Bristol Radical History Group member Mark Steeds, author of Cry Freedom, Cry Seven Stars and co-author of From Wulfstan to Colston, is giving a talk animated by archive poetry readings to tell the international story of the movement towards abolition during the eighteenth and nineteenth centuries.
The lecture will begin with some history on African agency, starting with Nanny of the Maroons and followed by the 1736 Prince Klaas uprising in Antigua. Mark will then introduce early British abolitionists, leading with Olaudah Equiano’s campaigning poem by Rob Mitchell, then a performance of Ann Yearsley’s poem on “the Inhumanity of the Slave Trade” from Beccy Golding, followed by William Cowper’s anti-slavery poem performed by Jonathan Evans.

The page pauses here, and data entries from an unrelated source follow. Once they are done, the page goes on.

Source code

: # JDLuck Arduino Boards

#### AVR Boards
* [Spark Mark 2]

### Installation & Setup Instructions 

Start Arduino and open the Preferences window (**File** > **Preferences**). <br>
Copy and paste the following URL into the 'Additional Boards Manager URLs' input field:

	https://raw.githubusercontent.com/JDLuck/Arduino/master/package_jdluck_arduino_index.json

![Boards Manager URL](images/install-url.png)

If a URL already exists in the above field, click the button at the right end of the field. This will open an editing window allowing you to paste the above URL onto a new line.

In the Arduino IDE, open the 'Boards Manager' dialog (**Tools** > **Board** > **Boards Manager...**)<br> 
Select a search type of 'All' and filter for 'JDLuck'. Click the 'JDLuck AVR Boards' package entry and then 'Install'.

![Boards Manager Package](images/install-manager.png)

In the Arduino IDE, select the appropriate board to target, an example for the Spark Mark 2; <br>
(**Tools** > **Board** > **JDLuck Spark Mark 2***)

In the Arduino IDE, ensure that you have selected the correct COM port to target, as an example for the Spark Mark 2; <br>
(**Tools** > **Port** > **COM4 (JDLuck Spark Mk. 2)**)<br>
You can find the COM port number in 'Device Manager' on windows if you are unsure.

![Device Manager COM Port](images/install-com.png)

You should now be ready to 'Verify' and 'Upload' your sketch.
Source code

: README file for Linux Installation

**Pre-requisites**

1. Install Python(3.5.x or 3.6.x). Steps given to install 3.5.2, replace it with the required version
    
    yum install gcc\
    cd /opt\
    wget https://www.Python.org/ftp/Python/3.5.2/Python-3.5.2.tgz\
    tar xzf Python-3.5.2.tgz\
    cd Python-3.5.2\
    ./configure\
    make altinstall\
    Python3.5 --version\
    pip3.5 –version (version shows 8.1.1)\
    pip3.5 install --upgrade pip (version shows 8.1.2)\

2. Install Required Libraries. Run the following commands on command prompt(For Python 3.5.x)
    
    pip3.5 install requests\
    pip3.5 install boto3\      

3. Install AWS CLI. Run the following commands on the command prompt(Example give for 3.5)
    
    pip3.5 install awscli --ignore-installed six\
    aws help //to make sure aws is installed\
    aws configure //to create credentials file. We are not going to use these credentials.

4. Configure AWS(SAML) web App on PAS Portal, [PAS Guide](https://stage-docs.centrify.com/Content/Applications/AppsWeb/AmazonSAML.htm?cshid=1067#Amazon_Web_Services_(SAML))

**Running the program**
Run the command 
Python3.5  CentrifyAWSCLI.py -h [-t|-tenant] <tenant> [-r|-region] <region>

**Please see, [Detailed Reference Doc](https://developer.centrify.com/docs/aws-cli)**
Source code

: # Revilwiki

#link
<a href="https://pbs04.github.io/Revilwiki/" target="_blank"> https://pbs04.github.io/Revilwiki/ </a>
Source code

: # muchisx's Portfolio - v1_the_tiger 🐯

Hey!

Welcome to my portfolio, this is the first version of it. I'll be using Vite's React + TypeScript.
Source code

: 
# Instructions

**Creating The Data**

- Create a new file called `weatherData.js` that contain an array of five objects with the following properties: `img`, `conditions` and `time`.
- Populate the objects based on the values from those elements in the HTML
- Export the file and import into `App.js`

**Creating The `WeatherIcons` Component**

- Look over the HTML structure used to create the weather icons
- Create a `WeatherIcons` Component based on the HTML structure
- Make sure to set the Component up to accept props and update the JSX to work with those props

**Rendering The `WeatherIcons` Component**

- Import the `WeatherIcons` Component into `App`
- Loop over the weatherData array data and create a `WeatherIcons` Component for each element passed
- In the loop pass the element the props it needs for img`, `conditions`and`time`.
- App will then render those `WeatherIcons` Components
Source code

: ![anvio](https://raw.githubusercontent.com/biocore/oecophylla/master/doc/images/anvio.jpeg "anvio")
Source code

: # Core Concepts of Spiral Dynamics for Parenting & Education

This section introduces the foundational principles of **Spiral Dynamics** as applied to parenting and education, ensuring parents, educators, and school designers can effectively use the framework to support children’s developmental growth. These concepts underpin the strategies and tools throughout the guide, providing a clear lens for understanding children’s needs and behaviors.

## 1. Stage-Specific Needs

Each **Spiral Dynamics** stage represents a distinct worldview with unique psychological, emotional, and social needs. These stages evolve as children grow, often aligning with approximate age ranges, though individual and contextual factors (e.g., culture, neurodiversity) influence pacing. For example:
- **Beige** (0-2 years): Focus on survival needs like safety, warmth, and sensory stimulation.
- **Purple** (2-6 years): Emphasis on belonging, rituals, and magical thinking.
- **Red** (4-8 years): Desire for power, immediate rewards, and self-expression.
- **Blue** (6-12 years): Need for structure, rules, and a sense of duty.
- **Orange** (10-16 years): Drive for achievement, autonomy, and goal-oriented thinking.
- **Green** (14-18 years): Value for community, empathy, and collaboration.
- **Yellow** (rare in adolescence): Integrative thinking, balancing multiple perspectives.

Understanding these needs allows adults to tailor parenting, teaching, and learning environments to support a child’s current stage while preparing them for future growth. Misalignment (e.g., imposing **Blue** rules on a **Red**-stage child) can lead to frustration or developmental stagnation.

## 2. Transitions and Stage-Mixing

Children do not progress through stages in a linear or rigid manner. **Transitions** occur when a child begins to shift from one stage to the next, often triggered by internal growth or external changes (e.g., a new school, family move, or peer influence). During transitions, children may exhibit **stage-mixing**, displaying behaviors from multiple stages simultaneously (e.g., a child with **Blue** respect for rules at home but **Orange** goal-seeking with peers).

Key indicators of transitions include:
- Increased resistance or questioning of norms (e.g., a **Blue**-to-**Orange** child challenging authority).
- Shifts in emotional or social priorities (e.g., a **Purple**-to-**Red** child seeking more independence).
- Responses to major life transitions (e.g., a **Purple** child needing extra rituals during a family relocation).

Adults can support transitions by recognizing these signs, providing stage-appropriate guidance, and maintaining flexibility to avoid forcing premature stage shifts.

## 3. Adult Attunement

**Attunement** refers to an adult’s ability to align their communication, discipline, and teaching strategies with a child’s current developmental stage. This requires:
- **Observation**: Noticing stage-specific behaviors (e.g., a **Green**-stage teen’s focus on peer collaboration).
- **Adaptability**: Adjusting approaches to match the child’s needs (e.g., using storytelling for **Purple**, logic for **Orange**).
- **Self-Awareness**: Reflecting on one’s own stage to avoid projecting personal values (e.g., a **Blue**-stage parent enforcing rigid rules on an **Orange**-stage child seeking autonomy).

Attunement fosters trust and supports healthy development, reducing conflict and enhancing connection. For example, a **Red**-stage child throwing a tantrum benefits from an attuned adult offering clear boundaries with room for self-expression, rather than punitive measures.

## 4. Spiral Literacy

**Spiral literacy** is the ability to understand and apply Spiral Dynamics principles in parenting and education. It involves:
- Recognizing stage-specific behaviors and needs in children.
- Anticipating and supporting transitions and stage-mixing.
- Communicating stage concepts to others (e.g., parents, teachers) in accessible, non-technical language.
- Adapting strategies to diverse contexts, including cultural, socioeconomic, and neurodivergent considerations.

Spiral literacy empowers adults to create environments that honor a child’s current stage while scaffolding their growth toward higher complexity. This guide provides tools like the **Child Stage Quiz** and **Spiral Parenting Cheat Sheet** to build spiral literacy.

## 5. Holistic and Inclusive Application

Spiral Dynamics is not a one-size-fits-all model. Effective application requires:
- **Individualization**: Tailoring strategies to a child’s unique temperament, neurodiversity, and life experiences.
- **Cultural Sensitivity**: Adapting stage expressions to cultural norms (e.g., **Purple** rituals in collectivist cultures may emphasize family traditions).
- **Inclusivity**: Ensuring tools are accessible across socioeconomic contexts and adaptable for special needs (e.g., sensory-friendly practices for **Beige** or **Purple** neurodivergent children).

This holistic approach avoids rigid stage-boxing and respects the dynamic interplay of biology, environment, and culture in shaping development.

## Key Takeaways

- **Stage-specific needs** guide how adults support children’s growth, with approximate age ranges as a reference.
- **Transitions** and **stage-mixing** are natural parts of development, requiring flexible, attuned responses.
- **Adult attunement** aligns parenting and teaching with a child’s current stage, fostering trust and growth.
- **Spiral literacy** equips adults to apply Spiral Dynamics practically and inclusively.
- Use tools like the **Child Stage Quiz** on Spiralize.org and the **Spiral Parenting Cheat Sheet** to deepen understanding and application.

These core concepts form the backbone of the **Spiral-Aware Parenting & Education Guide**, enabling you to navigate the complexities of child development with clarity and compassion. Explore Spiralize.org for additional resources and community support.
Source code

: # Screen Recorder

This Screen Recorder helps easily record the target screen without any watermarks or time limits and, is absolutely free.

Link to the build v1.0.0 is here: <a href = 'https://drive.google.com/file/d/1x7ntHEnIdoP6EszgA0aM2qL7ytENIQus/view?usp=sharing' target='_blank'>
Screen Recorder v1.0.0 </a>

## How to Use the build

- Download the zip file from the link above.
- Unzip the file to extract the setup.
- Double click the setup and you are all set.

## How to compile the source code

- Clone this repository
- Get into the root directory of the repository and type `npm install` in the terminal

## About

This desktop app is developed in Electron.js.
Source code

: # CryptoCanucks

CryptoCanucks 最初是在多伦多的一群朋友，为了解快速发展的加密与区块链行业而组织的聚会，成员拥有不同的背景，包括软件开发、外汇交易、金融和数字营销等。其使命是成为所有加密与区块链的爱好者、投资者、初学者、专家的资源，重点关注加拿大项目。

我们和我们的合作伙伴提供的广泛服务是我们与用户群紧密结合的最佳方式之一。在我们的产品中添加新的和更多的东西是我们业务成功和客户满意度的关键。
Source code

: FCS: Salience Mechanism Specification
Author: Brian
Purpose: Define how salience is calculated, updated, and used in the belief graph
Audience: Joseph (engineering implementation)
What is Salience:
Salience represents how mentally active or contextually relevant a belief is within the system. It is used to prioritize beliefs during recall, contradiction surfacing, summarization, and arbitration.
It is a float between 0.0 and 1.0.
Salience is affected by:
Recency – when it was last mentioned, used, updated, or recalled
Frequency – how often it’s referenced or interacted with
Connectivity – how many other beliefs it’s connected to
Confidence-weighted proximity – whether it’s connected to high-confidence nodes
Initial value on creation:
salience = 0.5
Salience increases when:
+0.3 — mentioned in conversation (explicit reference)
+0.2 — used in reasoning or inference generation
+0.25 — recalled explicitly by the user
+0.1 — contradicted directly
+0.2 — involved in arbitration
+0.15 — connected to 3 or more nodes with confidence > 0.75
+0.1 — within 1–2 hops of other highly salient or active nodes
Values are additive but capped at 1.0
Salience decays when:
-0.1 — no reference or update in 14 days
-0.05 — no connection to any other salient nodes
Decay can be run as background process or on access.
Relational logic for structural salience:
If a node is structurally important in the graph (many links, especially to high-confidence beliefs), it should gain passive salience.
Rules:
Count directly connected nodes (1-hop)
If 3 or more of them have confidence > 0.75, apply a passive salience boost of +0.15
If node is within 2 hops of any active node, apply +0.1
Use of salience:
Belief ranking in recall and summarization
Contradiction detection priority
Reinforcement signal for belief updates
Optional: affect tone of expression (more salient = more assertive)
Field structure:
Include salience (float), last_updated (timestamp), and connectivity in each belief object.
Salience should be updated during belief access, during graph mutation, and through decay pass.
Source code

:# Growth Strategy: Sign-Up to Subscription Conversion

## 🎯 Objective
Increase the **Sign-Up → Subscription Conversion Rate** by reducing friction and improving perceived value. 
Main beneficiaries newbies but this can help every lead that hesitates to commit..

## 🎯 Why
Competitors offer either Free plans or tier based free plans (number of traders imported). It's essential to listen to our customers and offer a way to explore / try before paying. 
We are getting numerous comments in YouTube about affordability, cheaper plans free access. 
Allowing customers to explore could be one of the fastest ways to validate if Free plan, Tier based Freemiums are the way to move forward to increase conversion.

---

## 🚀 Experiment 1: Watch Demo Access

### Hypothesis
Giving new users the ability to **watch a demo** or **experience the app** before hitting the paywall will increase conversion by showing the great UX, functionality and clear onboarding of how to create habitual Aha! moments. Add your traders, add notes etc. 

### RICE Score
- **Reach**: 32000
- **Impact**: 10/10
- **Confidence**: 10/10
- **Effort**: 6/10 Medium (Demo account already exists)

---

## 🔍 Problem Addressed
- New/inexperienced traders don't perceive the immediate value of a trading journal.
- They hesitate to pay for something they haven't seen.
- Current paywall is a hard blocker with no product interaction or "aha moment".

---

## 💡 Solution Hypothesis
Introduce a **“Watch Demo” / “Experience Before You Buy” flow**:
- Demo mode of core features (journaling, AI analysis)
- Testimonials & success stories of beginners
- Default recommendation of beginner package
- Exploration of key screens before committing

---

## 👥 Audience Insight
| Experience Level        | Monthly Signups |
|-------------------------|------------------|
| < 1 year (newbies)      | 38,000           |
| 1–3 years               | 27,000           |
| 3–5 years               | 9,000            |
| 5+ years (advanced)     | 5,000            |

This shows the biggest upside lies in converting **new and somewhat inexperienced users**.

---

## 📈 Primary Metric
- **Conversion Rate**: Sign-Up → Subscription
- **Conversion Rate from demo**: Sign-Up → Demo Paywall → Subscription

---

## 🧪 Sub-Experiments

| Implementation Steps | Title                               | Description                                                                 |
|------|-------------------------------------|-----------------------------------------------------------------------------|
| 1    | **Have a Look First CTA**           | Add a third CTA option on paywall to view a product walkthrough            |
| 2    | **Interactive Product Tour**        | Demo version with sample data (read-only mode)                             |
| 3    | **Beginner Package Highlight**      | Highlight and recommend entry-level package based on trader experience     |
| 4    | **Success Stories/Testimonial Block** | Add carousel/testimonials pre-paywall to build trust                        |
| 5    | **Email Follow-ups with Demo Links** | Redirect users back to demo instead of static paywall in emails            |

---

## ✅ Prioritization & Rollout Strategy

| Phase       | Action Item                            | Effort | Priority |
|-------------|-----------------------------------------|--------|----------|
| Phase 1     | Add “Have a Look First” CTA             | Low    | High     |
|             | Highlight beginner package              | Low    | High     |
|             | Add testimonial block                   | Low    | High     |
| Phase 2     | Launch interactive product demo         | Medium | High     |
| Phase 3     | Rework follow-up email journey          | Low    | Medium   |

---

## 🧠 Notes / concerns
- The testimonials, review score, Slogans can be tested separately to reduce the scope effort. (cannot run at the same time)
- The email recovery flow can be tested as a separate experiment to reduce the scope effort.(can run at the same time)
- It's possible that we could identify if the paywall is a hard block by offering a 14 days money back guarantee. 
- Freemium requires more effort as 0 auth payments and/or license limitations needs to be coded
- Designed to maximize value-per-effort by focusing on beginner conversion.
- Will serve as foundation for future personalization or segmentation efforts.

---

We then journey back to the Caribbean to cover the Haitian revolution and follow with William Wordsworth’s memorial poem in praise of Toussaint L’Ouverture. Abolition of the slave trade in 1807 is followed by Bussa and Nanny Grigg’s rising in Barbados (1816) and the agonizing wait for immediate Emancipation – a call led by abolitionist Elizabeth Heyrick in the 1820s.
Bristol’s ‘slavery election’ of 1830 and the Reform riots of October 1831 were followed closely by the Christmas Rebellion in Jamaica led by Sam Sharpe with Rob Mitchell recalling Sam’s declaration “I would rather die on yonder gallows than live in slavery!” – concluding with the fight for full emancipation throughout the British empire which finally came in 1838.
New research has revealed that Bristol abolitionists didn’t stop there, and continued their fight against slavery by befriending African-American abolitionists Frederick Douglass, William Wells Brown and the Crafts, Ellen and William when they came to Britain in the 1840s and 1850s. Many ordinary Bristol people contributed to Boston’s Anti-Slavery Bazaar, raising much needed funds for the abolition movement in the States – Beccy Golding to read a poem that was attached to one of the bazaar’s artefacts supplied by a women from Bristol’s ‘lower orders’.
The Crafts and Brown are featured in Mary Carpenter’s Poetical Extracts book, one of Bristol’s most treasured documents and of huge importance internationally. Mary finished her days at the Red Lodge after the US Civil War. The talk will finish with a poem in Mary’s book from William Wells Brown (read by Rob Mitchell) and readings by Ros Martin (Ellen Craft and Sarah Parker Remond).
The talk will be followed at 3pm by a poetry workshop ‘Abolition Is Now’ Led by poet Saili Katebe.